In 1999 the New Hampshire House of Representatives created the New Hampshire Commission on the Status of Men, which the State Senate promptly stripped of funding. The funding was finally given in 2002 and the Commission was established.

The commission’s unique purpose is to examine issues facing boys and men in New Hampshire. Issues covered range from an institutional bias in divorce law and domestic violence cases to an educational bias that has resulted in women representing sixty-percent of the college population, and girls greatly out performing boys in reading and writing. The commission examines myths about domestic violence and how government programs have a gender-bias that perpetuate the problem and create greater societal problems.

This November, the commission published its first report on these issues after holding meetings with men and women from New Hampshire, hearing reports and testimony from experts, and analyzing prior research on the topics they discuss. The report furnishes both the findings of the commission and the recommendations they make to alleviate current problems.
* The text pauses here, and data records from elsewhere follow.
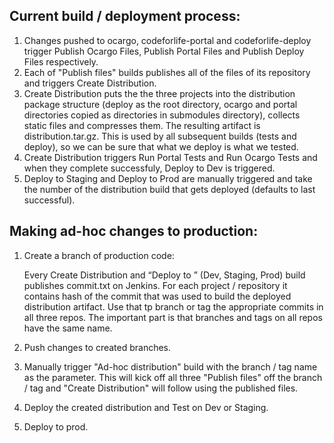 ## Current build / deployment process:

1. Changes pushed to ocargo, codeforlife-portal and codeforlife-deploy trigger Publish Ocargo Files, Publish Portal Files and Publish Deploy Files respectively.
1. Each of "Publish <X> files" builds publishes all of the files of its repository and triggers Create Distribution.
1. Create Distribution puts the the three projects into the distribution package structure 
(deploy as the root directory, ocargo and portal directories copied as directories in submodules directory), 
collects static files and compresses them. The resulting artifact is distribution.tar.gz. 
This is used by all subsequent builds (tests and deploy), so we can be sure that what we deploy is what we tested.
1. Create Distribution triggers Run Portal Tests and Run Ocargo Tests and when they complete successfuly, Deploy to Dev is triggered.
1. Deploy to Staging and Deploy to Prod are manually triggered and take the number of the distribution build that gets deployed (defaults to last successful).

## Making ad-hoc changes to production:

1. Create a branch of production code:

    Every Create Distribution and “Deploy to <X>” (Dev, Staging, Prod) build publishes commit.txt on Jenkins.
    For each project / repository it contains hash of the commit that was used to build the deployed distribution artifact.
    Use that tp branch or tag the appropriate commits in all three repos. The important part is that branches and tags on all repos have the same name.

1. Push changes to created branches.

1. Manually trigger  "Ad-hoc distribution" build with the branch / tag name as the parameter.
This will kick off all three "Publish <X> files" off the branch / tag and "Create Distribution" will follow using the published files.

1. Deploy the created distribution and Test on Dev or Staging.

1. Deploy to prod.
This report is worth taking a look at and flies in the face of much of the feminist rhetoric that those of my generation have grown up listening to. There is clearly an underlying problem with the treatment of men in our legal system, which derives from a presumed bias that is inherent in our patriarchal Western civilization. While steps have been taken to correct what were injustices, those steps have been extrapolated over time into an overreach that disenfranchised many men in an attempt to help women. The commission’s report should be dismissed as it very well be; it should be looked at and begin a discussion in our society about the gender roles that does not discriminate against either men or women.